HANOI(Reuters) -Vietnam's COVID-19 vaccination drive has been too slow in many areas, state media cited the health minister as saying on Tuesday, as the Southeast Asian nation battled its worst coronavirus outbreak yet.
Vietnam successfully contained the coronavirus for most of last year, but a Delta-driven outbreak that has infected more than 165,000 people since late April has increased pressure on authorities for a faster vaccination rollout.
"Vaccination is now a priority and urgent task for localities," Nguyen Thanh Long was quoted as saying by the Vietnam News Agency.
Data from the health ministry showed Vietnam has only fully vaccinated 700,000 people, or less than 1% of the country's 98 million people, since it launched a rollout in early March.
Seven million vaccine doses have been administered, however, though this only accounted for 42.5% of the vaccine received so far, the data showed.
The ministry of health on Tuesday reported 8,429 new infections, up from 7,455 cases on Monday, and raising the country's caseload to 170,190 overall.
The wave of infections has forced around a third of Vietnam's cities and provinces to impose strict restrictions on movement, including in the epicentre Ho Chi Minh City and capital Hanoi.
The government last week said it would accelerate its vaccination campaign in Ho Chi Minh City, adding that "the city is switching its focus to treatment to limit the number of deaths."
The country's COVID-19 death toll reached 2,071 on Tuesday, according to the health ministry.
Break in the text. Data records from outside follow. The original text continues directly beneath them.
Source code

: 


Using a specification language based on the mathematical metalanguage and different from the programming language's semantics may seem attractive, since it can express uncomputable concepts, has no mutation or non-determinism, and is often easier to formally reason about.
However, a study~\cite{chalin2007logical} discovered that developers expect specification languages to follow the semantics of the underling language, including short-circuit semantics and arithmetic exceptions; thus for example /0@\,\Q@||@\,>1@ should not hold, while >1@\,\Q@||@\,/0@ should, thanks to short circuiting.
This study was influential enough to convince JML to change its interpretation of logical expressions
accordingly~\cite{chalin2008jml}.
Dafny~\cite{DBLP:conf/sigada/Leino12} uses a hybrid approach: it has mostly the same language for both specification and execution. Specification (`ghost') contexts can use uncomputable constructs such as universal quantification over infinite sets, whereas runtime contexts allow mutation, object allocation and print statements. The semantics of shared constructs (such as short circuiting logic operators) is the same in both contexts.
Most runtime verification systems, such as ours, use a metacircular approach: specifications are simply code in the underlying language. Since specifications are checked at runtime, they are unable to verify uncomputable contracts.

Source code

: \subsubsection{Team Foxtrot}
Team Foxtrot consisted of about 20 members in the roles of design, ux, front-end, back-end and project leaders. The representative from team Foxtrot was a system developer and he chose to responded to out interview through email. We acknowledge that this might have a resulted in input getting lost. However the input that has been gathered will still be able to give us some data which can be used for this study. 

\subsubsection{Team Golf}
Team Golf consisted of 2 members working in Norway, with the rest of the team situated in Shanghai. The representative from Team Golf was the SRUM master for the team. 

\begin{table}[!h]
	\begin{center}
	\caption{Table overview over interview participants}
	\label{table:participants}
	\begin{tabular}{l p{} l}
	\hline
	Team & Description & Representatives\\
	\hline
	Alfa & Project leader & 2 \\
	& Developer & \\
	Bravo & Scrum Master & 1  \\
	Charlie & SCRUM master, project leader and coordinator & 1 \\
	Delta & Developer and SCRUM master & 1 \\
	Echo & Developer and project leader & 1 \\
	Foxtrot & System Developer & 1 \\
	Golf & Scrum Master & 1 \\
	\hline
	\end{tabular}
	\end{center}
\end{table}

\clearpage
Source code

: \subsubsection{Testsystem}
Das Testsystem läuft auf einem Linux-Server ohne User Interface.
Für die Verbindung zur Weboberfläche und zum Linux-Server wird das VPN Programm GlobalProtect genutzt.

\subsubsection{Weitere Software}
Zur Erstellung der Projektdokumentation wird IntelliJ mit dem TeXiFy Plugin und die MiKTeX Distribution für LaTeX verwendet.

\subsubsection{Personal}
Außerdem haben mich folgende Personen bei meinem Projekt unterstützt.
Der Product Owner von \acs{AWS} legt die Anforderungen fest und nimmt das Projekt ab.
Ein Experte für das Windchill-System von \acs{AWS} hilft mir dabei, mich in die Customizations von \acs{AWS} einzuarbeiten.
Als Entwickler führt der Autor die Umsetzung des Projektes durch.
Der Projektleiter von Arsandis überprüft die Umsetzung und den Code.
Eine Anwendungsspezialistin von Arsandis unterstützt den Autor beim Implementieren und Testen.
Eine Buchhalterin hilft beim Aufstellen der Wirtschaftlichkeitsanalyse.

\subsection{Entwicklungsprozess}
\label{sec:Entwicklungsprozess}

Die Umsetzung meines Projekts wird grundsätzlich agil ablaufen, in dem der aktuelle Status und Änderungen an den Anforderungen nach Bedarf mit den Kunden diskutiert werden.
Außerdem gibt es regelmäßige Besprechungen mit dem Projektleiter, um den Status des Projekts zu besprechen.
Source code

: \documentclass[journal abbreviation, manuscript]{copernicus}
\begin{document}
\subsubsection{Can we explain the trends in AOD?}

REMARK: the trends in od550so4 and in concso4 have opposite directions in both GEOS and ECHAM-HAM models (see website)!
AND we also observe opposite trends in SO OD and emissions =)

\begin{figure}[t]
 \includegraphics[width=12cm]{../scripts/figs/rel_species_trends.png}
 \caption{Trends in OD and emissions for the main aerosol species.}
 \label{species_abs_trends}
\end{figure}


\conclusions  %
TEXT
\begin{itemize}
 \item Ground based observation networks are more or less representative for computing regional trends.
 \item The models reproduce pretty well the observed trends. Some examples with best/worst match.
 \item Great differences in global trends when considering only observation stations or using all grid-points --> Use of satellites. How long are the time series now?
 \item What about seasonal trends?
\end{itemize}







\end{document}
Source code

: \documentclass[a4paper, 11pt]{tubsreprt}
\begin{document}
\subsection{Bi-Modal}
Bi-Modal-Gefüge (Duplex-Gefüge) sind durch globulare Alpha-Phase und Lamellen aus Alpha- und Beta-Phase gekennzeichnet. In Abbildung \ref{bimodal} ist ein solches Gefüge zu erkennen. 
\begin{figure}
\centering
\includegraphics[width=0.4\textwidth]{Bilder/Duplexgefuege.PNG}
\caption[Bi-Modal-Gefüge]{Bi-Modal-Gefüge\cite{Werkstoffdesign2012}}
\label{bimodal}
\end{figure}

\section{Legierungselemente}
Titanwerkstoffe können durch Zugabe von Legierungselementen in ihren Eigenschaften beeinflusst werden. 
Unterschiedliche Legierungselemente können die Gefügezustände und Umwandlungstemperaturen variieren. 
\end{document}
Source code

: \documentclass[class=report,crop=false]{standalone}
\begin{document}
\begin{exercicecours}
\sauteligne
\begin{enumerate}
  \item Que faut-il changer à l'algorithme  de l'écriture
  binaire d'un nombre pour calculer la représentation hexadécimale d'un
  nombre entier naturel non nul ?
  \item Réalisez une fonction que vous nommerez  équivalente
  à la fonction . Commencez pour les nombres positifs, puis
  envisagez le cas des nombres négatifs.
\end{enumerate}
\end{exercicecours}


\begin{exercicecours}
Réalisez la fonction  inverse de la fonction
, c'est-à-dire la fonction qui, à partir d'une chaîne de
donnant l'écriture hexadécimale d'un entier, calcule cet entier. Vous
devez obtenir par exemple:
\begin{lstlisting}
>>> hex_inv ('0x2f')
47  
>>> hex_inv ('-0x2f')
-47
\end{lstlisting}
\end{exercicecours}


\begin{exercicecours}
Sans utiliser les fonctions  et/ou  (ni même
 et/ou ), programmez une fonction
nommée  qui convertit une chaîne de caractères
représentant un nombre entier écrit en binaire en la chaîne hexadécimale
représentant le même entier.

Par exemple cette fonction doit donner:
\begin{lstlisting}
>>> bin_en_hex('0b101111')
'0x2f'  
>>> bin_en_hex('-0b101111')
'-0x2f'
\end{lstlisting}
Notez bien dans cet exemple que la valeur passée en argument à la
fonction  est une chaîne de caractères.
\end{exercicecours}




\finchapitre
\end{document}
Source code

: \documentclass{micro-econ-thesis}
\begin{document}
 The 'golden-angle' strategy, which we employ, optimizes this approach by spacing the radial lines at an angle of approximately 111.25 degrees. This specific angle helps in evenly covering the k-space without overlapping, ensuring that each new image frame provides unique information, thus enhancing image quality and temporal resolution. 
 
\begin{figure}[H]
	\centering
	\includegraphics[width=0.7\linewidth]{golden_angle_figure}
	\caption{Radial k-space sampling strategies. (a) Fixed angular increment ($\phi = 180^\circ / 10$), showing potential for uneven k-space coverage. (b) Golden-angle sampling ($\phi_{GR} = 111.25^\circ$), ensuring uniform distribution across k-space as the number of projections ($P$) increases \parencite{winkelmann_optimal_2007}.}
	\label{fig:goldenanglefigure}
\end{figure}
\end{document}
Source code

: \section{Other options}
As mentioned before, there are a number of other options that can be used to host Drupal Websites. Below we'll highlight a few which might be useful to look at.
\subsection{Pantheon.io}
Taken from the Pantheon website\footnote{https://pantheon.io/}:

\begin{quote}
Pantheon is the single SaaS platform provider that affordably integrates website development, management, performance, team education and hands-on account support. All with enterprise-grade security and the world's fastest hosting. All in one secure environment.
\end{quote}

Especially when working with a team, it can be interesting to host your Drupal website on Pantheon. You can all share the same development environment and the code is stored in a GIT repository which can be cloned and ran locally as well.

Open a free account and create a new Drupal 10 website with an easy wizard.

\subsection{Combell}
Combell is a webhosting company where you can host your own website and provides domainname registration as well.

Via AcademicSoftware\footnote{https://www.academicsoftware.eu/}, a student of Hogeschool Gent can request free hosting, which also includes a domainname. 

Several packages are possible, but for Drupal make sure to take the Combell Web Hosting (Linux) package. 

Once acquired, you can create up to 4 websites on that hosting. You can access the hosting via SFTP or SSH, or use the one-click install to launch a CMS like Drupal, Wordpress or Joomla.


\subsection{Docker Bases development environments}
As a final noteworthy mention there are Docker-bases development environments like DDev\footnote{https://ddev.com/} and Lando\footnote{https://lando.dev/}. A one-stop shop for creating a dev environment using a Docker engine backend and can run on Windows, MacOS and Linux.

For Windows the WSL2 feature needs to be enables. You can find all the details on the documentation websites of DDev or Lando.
More than 95% of the deaths were recorded in the past month.
Vietnam, which concentrated most of its resources on contact tracing and quarantining in the earlier outbreaks, is set to approve the use of Gilead Sciences Inc's antiviral drug remdesivir for the treatment of patients who have contracted the coronavirus, state media reported on Tuesday.
The country is due to receive 500,000 remdesivir vials soon and is also considering approving favipiravir, a drug which has also been shown to be effective in countering COVID-19, the health ministry said in an earlier statement.